成年後見制度には、精神上の障害の進行程度に応じて

◇成年被後見人
◇被保佐人
◇被補助人

という3段階の保護制度が用意されています。このうち、「成年被後見人」は成年後見制度の中では一番手厚い保護を受ける人です。

代表的なモデルケースは、認知症などの病気が進行することによって判断能力が衰えた人になります。成年被後見人は、日常生活に関わる取引や日用品の購入以外のことは全て自分ですることができません。成年被後見人の代わりに、後見人が法定代理人として贈与や売却などの契約を結びます。

よく勘違いされるのは、「事理を弁識する能力を欠いている」状態についてです。これは、24時間365日ずっと判断能力を欠いている状態というわけではなく、たまに我に返ったように判断能力を取り戻すこともあるが、おおむね判断能力のない状態であることを意味します。

ここで注意しておきたいのは、認知症などが進行している人なら誰でも成年被後見人であるというわけではないということです。誰が「成年被後見人」であるかは、家庭裁判所が判断をし、「審判」をすることによって認められます。
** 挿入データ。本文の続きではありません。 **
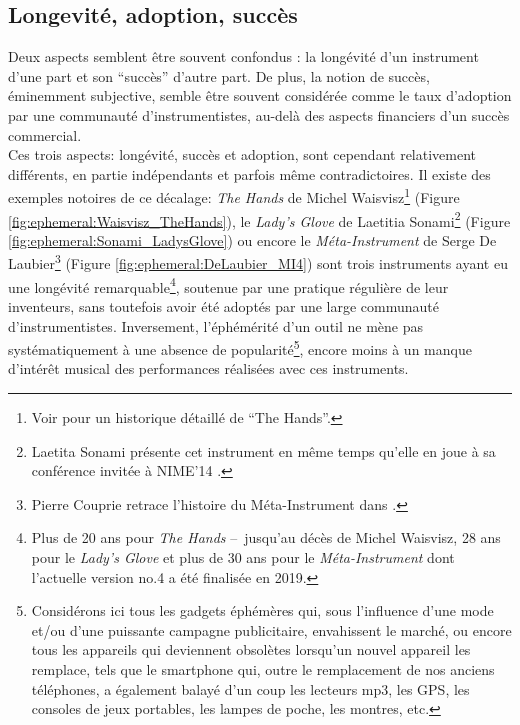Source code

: 	
\subsection{Longevité, adoption, succès}

\noindent Deux aspects semblent être souvent confondus : la longévité d'un instrument d'une part et son ``succès'' d'autre part. De plus, la notion de succès, éminemment subjective, semble être souvent considérée comme le taux d'adoption par une communauté d'instrumentistes, au-delà des aspects financiers d'un succès commercial.\\
\indent Ces trois aspects: longévité, succès et adoption, sont cependant relativement différents, en partie indépendants et parfois même contradictoires. Il existe des exemples notoires de ce décalage: \textit{The Hands} de Michel Waisvisz\footnote{Voir \cite{torre_hands:_2016} pour un historique détaillé de ``The Hands''.} (Figure \ref{fig:ephemeral:Waisvisz_TheHands}), le \textit{Lady's Glove} de Laetitia Sonami\footnote{Laetita Sonami présente cet instrument en même temps qu'elle en joue à sa conférence invitée à NIME'14 \cite{sonami_dreams_2014}.} (Figure \ref{fig:ephemeral:Sonami_LadysGlove}) ou encore le \textit{Méta-Instrument} de Serge De Laubier\footnote{Pierre Couprie retrace l'histoire du Méta-Instrument dans \cite{couprie_meta-instrument:_2018}.} (Figure \ref{fig:ephemeral:DeLaubier_MI4}) sont trois instruments ayant eu une longévité remarquable\footnote{Plus de 20 ans pour \textit{The Hands} --~jusqu'au décès de Michel Waisvisz, 28 ans pour le \textit{Lady's Glove} et plus de 30 ans pour le \textit{Méta-Instrument} dont l'actuelle version no.4 a été finalisée en 2019.}, soutenue par une pratique régulière de leur inventeurs, sans toutefois avoir été adoptés par une large communauté d'instrumentistes. Inversement, l'éphémérité d'un outil ne mène pas systématiquement à une absence de popularité\footnote{Considérons ici tous les gadgets éphémères qui, sous l'influence d'une mode et/ou d'une puissante campagne publicitaire, envahissent le marché, ou encore tous les appareils qui deviennent obsolètes lorsqu'un nouvel appareil les remplace, tels que le smartphone qui, outre le remplacement de nos anciens téléphones, a également balayé d'un coup les lecteurs mp3, les GPS, les consoles de jeux portables, les lampes de poche, les montres, etc.}, encore moins à un manque d'intérêt musical des performances réalisées avec ces instruments.\\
これは、成年被後見人が、日常生活に関わること以外の法律上の行為をすることができない、すなわち自由に取引をすることができないため、誰が成年被後見人であるかは慎重に決めなければならないためです。認知症の進行度合いは、審判を行う過程で精神鑑定などを行い、医師の意見を参考に家庭裁判所が判断します。

さらに、成年被後見人をサポートする後見人についても、家庭裁判所が決定する点にも注意しましょう。後見人は、成年被後見人に代わって取引をするだけではなく成年被後見人の財産を管理する人でもあるため、成年被後見人の財産を横領したりするような人が後見人にならないようにするためです。

成年後見の申立て方法と後見人にできること

家庭裁判所に成年被後見人と認めてもらうためには、家庭裁判所に対し後見開始の審判の申立てを行う必要があります。この申立ては、成年被後見人と認めてもらう予定の本人以外にその配偶者、4親等内の親族が行うことができます(民法第7条)。

本人に申立てをしてくれるような親族がいない、あるいはいたとしても音信不通である場合には、市区町村長が申立てをすることが可能です(老人福祉法第32条、知的障害者福祉法第28条、精神保健及び精神障害者福祉に関する法律第51条の11の2)。

たとえば、独り暮らし老人の方で認知症にり患しており、土地や建物などの財産があるにもかからず生活に困っているという場合に活用できます。

成年後見人は家庭裁判所で認めてもらう

申立てを行うのは、本人が住んでいる地域の家庭裁判所です。申立てを行う際には、後見人として適任だと考えられる人を候補者として推薦します。後見人には、成年被後見人の配偶者、4親等内の親族といった親族以外にも、弁護士や司法書士といった法律のプロが選ばれます。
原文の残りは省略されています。